Evolution of the freelancer - keeping up with the digital age
By Alex Ward
The rise of technology and the speed with which we must all keep up is constantly shaping the evolution of the freelancer. With social media and fan-dangled job sites pedalling freelance work, there’s no shortage of platforms for professional freelancers to put themselves out there and snag a good commission.
On media super-site Journalism.co.uk, owner John Thompson says their job board - one of the most widely used and recognised job sites in the media industry - attracts plenty of freelancers. “Sixty per cent of the subscribers to our job alerts are interested in freelance jobs, so they are clearly interested in our jobs board,” he said. “News and features focused on freelancing always do well on initial publication and also in the long tail. They are also very engaged with our presence on Twitter and clicking through on general news as well as our instructional features and tips.”
And it's not just job websites that are increasingly catering for freelancers. Online content 'marketplaces' are cropping up all over the world wide web and they're geared toward the digital-savvy freelancer. The NewsRoom, the largest online content marketplace in the world, has more than 4,000 ‘fully-licensed’ self-employed sources worldwide gracing its books. The platform from NewsCred boasts it is the “highest paying freelance network in the market” with entire commission fees going to the freelancer which is unlike many of these platforms that take a percentage fee for the service. Recently they publicised the fact that they had exclusive access of 500 freelance journalists, photographers, videographers and digital artists. "We’re proud to be the highest paying freelance network, proving our commitment to the growth and sustainability of journalism," said Shafqat Islam, CEO and co-founder of NewsCred.
Mobile phone apps are also at the forefront of journalism in the digital age, linking freelance journalists and photographers directly to newsrooms.

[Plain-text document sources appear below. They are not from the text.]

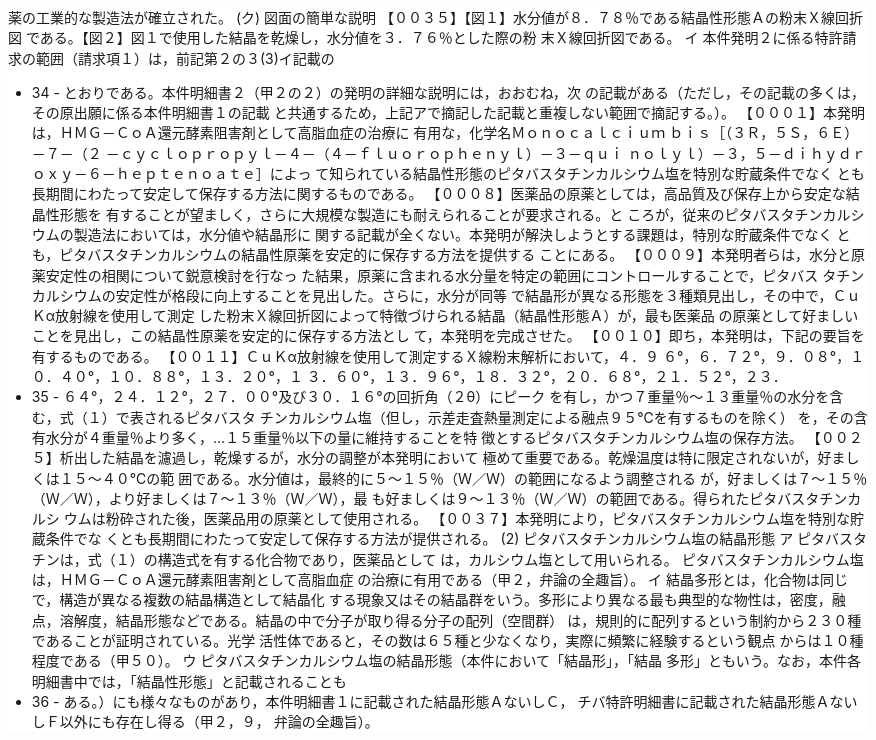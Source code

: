 薬の工業的な製造法が確立された。 
 (ク) 図面の簡単な説明 
 【００３５】【図１】水分値が８．７８％である結晶性形態Ａの粉末Ｘ線回折図
である。【図２】図１で使用した結晶を乾燥し，水分値を３．７６％とした際の粉
末Ｘ線回折図である。 
 イ 本件発明２に係る特許請求の範囲（請求項１）は，前記第２の３(3)イ記載の
- 34 - 
とおりである。本件明細書２（甲２の２）の発明の詳細な説明には，おおむね，次
の記載がある（ただし，その記載の多くは，その原出願に係る本件明細書１の記載
と共通するため，上記アで摘記した記載と重複しない範囲で摘記する。）。 
 【０００１】本発明は，ＨＭＧ－ＣｏＡ還元酵素阻害剤として高脂血症の治療に
有用な，化学名Ｍｏｎｏｃａｌｃｉｕｍ ｂｉｓ［（３Ｒ，５Ｓ，６Ｅ）－７－（２
－ｃｙｃｌｏｐｒｏｐｙｌ－４－（４－ｆｌｕｏｒｏｐｈｅｎｙｌ）－３－ｑｕｉ
ｎｏｌｙｌ）－３，５－ｄｉｈｙｄｒｏｘｙ－６－ｈｅｐｔｅｎｏａｔｅ］によっ
て知られている結晶性形態のピタバスタチンカルシウム塩を特別な貯蔵条件でなく
とも長期間にわたって安定して保存する方法に関するものである。 
 【０００８】医薬品の原薬としては，高品質及び保存上から安定な結晶性形態を
有することが望ましく，さらに大規模な製造にも耐えられることが要求される。と
ころが，従来のピタバスタチンカルシウムの製造法においては，水分値や結晶形に
関する記載が全くない。本発明が解決しようとする課題は，特別な貯蔵条件でなく
とも，ピタバスタチンカルシウムの結晶性原薬を安定的に保存する方法を提供する
ことにある。 
 【０００９】本発明者らは，水分と原薬安定性の相関について鋭意検討を行なっ
た結果，原薬に含まれる水分量を特定の範囲にコントロールすることで，ピタバス
タチンカルシウムの安定性が格段に向上することを見出した。さらに，水分が同等
で結晶形が異なる形態を３種類見出し，その中で，ＣｕＫα放射線を使用して測定
した粉末Ｘ線回折図によって特徴づけられる結晶（結晶性形態Ａ）が，最も医薬品
の原薬として好ましいことを見出し，この結晶性原薬を安定的に保存する方法とし
て，本発明を完成させた。 
 【００１０】即ち，本発明は，下記の要旨を有するものである。 
【００１１】ＣｕＫα放射線を使用して測定するＸ線粉末解析において，４．９
６°，６．７２°，９．０８°，１０．４０°，１０．８８°，１３．２０°，１
３．６０°，１３．９６°，１８．３２°，２０．６８°，２１．５２°，２３．
- 35 - 
６４°，２４．１２°，２７．００°及び３０．１６°の回折角（２θ）にピーク
を有し，かつ７重量％～１３重量％の水分を含む，式（１）で表されるピタバスタ
チンカルシウム塩（但し，示差走査熱量測定による融点９５℃を有するものを除く）
を，その含有水分が４重量％より多く，…１５重量％以下の量に維持することを特
徴とするピタバスタチンカルシウム塩の保存方法。 
 【００２５】析出した結晶を濾過し，乾燥するが，水分の調整が本発明において
極めて重要である。乾燥温度は特に限定されないが，好ましくは１５～４０℃の範
囲である。水分値は，最終的に５～１５％（Ｗ／Ｗ）の範囲になるよう調整される
が，好ましくは７～１５％（Ｗ／Ｗ），より好ましくは７～１３％（Ｗ／Ｗ），最
も好ましくは９～１３％（Ｗ／Ｗ）の範囲である。得られたピタバスタチンカルシ
ウムは粉砕された後，医薬品用の原薬として使用される。 
 【００３７】本発明により，ピタバスタチンカルシウム塩を特別な貯蔵条件でな
くとも長期間にわたって安定して保存する方法が提供される。 
 (2) ピタバスタチンカルシウム塩の結晶形態 
 ア ピタバスタチンは，式（１）の構造式を有する化合物であり，医薬品として
は，カルシウム塩として用いられる。 
 ピタバスタチンカルシウム塩は，ＨＭＧ－ＣｏＡ還元酵素阻害剤として高脂血症
の治療に有用である（甲２，弁論の全趣旨）。 
 イ 結晶多形とは，化合物は同じで，構造が異なる複数の結晶構造として結晶化
する現象又はその結晶群をいう。多形により異なる最も典型的な物性は，密度，融
点，溶解度，結晶形態などである。結晶の中で分子が取り得る分子の配列（空間群）
は，規則的に配列するという制約から２３０種であることが証明されている。光学
活性体であると，その数は６５種と少なくなり，実際に頻繁に経験するという観点
からは１０種程度である（甲５０）。 
 ウ ピタバスタチンカルシウム塩の結晶形態（本件において「結晶形」，「結晶
多形」ともいう。なお，本件各明細書中では，「結晶性形態」と記載されることも
- 36 - 
ある。）にも様々なものがあり，本件明細書１に記載された結晶形態ＡないしＣ，
チバ特許明細書に記載された結晶形態ＡないしＦ以外にも存在し得る（甲２，９，
弁論の全趣旨）。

Labelling itself the 'global freelance journalism marketplace,' FindStringers app connects freelance reporters covering breaking news on the ground with newsrooms, allowing journalists to shoot footage, edit and send it off to the newsroom at lightning speed (and ideally faster than any staff writer could). “Our goal is to get news to air almost as fast as Twitter,” Gary Symons, president and chief product architect at the app’s maker Vericoder told Journalism.co.uk.
Thompson hopes his site will guide journalists through this brave new digital world. “Technology is moving at such a pace that we are more strongly focused than ever on making sense of that new landscape for all journalists,” he said.
Going mobile isn't just a characteristic of the freelance workforce. Some 40 per cent of the entire working population – that's 1.3 billion people – will be mobile by 2015, according to Esselte’s ‘The Future of Work’ report. “As a result of the internet, new technologies, the huge increase in mobile or home working, part-time jobs and today’s “always on” 24/7 culture, we found that most people now spend more time working than sleeping,” the report said.
As the role and abundance of freelancers rises (see our blog post on the numbers of rising self-employed journalists), many other sectors are working to keep up, offering services for the self-employed such as accounting. Helen Christopher, operations director at contractor support company OrangeGenie, reckons that 20 per cent of their self-employed clients are media professionals. “This flexible workforce is a huge part of the way the employment market works these days and I can’t see it changing,” she said.
Even accounting has gone online, assisting the self-employed to keep on top of their paperwork. "There is the perception that accountancy for freelancers is hard but perception and reality are different things," Christopher said. "It's all online book-keeping and portals now and in real time, so accounting doesn't need to be an onerous task for freelancers."